Rimini, Romagna e Pesaro-Urbino

Matteo 11:25-30: Predicazione del 21 giugno 2020 - Adelfia Sessa

Matteo 11:25-30

 25 In quel tempo Gesù prese a dire: «Io ti rendo lode, o Padre, Signore del cielo e della terra, perché hai nascosto queste cose ai sapienti e agli intelligenti, e le hai rivelate ai piccoli.
 26 Sì, Padre, perché così ti è piaciuto.
 27 Ogni cosa mi è stata data in mano dal Padre mio; e nessuno conosce il Figlio, se non il Padre; e nessuno conosce il Padre, se non il Figlio, e colui al quale il Figlio voglia rivelarlo.
 28 Venite a me, voi tutti che siete affaticati e oppressi, e io vi darò riposo.
 29 Prendete su di voi il mio giogo e imparate da me, perché io sono mansueto e umile di cuore; e voi troverete riposo alle anime vostre;
 30 poiché il mio giogo è dolce e il mio carico è leggero».

 

Care sorelle e cari fratelli,

Gesù andava per le città e i villaggi, predicando, insegnando, guarendo, offrendo cibo e conforto.
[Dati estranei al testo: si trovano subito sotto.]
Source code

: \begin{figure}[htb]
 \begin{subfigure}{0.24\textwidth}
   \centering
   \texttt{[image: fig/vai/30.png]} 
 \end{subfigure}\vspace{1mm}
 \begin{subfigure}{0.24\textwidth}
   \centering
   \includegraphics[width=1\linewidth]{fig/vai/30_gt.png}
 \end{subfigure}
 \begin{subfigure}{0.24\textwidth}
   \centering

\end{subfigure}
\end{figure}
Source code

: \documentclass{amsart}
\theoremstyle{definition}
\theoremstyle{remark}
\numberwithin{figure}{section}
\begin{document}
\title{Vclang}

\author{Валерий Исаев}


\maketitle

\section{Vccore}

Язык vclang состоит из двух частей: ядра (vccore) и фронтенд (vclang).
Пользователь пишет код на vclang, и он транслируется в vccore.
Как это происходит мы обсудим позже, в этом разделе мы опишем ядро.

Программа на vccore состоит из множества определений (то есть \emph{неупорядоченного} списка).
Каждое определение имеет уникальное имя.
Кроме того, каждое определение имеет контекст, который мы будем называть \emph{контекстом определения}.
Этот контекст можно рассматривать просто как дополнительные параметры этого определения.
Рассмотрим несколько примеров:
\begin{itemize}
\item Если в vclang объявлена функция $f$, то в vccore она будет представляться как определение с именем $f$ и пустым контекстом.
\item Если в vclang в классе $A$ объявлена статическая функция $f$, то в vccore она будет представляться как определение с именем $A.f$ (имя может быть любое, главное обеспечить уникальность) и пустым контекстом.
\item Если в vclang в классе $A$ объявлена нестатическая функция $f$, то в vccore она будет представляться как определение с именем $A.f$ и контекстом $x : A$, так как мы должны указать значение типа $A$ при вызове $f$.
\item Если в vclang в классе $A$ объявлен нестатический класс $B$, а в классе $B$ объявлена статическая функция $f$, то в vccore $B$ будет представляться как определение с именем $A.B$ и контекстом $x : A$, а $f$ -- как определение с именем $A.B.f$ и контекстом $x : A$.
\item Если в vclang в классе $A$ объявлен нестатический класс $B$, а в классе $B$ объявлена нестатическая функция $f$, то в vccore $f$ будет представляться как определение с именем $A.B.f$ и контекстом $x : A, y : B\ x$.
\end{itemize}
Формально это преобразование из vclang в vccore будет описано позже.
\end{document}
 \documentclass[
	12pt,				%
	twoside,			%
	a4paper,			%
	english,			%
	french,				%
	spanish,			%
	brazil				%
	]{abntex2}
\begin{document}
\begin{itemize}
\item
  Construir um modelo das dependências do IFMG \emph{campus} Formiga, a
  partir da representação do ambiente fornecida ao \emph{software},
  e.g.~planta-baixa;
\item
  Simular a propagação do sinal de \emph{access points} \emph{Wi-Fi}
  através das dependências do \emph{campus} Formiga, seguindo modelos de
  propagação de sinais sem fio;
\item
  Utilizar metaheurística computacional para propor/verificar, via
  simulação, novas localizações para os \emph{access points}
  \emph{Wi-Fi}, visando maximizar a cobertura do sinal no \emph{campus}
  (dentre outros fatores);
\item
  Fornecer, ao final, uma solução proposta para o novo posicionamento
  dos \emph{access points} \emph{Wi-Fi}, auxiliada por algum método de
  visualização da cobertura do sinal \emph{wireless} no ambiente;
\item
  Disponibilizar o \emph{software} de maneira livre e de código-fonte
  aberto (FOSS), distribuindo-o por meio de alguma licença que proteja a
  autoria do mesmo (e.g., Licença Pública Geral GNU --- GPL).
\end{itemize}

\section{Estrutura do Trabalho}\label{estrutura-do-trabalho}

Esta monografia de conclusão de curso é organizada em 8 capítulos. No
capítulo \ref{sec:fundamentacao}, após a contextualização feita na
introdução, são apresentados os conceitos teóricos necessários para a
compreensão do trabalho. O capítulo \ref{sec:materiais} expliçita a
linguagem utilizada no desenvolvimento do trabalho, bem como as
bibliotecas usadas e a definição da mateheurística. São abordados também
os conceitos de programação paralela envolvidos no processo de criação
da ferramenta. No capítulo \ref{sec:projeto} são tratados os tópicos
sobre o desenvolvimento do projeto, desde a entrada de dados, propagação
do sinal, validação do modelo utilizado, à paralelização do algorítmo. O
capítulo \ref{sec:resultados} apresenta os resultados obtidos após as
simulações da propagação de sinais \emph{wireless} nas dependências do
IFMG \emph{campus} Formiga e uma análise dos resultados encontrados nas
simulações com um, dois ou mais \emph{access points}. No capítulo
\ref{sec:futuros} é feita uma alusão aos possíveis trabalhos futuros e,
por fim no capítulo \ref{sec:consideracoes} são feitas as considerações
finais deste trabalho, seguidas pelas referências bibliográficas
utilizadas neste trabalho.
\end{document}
Vedeva le folle stanche e sfinite e ne aveva compassione. Sono le folle stanche e sfinite quelle che Gesù invita ad andare da lui per trovare sollievo e riposo.

Mi piace pensare a Gesù che rivolge il suo invito in un dialogo a tu per tu, guardando negli occhi la persona con cui parla. Mi piace pensarlo proprio oggi che per la prima volta dopo tre mesi e mezzo possiamo parlarci guardandoci finalmente negli occhi.

Il testo di oggi si inserisce in un momento particolare del ministero di Gesù.

Si inserisce tra un prima e un dopo. Tra due narrazioni.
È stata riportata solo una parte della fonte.